When a poet compares the sound of peeling tires to a “piglet / Lifted in the air by a butcher”—not just a pig but a piglet—is there more to this than the macabre? Though we all end up there, for Simic, the world is not all cemetery. His use of contrast often jolts with surprise, with humor, and even his tragic insights have a wry wink to them. He can also write delightfully straight surrealism, like “The Lover” which starts: “When I lived on a farm I wrote love letters / To chickens pecking in the yard” (46). The fireflies do play hide-and-seek.

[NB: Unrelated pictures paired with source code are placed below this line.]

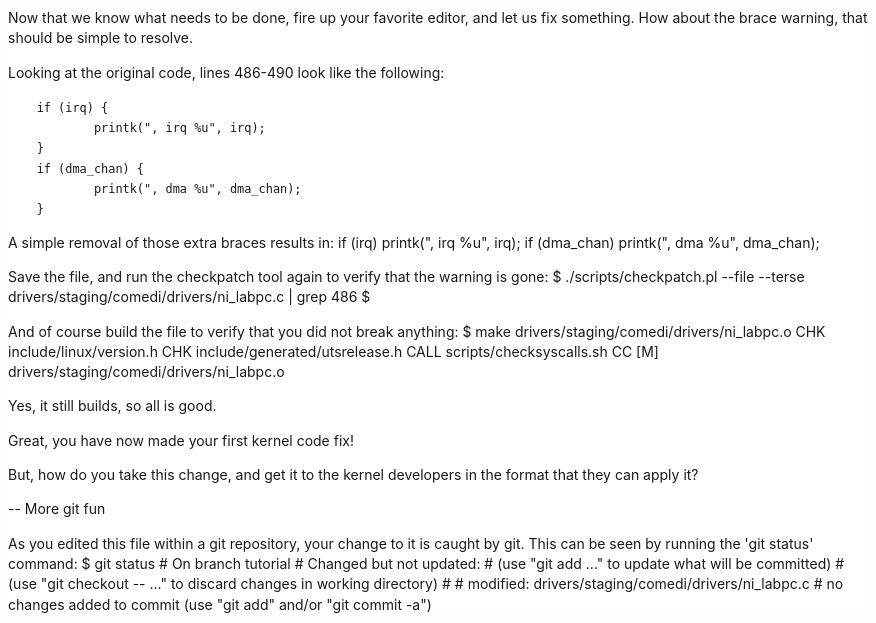 Now that we know what needs to be done, fire up your favorite editor,
and let us fix something.  How about the brace warning, that should be
simple to resolve.

Looking at the original code, lines 486-490 look like the following:

        if (irq) {
                printk(", irq %u", irq);
        }
        if (dma_chan) {
                printk(", dma %u", dma_chan);
        }

A simple removal of those extra braces results in:
        if (irq)
                printk(", irq %u", irq);
        if (dma_chan)
                printk(", dma %u", dma_chan);

Save the file, and run the checkpatch tool again to verify that the
warning is gone:
	$ ./scripts/checkpatch.pl --file --terse drivers/staging/comedi/drivers/ni_labpc.c | grep 486
	$

And of course build the file to verify that you did not break anything:
	$ make drivers/staging/comedi/drivers/ni_labpc.o
	  CHK     include/linux/version.h
	  CHK     include/generated/utsrelease.h
	  CALL    scripts/checksyscalls.sh
	  CC [M]  drivers/staging/comedi/drivers/ni_labpc.o

Yes, it still builds, so all is good.

Great, you have now made your first kernel code fix!

But, how do you take this change, and get it to the kernel developers in
the format that they can apply it?

-- More git fun

As you edited this file within a git repository, your change to it is
caught by git.  This can be seen by running the 'git status' command:
	$ git status
	# On branch tutorial
	# Changed but not updated:
	#   (use "git add <file>..." to update what will be committed)
	#   (use "git checkout -- <file>..." to discard changes in working directory)
	#
	#	modified:   drivers/staging/comedi/drivers/ni_labpc.c
	#
	no changes added to commit (use "git add" and/or "git commit -a")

In this book, he seems to lay out his poetic mission in “Birds Know,” which starts off with a man talking about a pond “Far back in these woods, / Birds and deer know about.” It remains secret, except for the wildlife, and maybe some nameless child “Who went missing years ago.” he may have even drowned in that pond. With the final stanza, the whole poem turns into allegory, into parable, into ars poetica. “I better go find out, / This very night” Simic says to himself. The mystery of life may be secret and it may be dangerous. Even if his “mind [is] running wild,” the poet is urgent to seek it out. He does not want some second-hand report. Besides, “the moon out there [is] so bright.”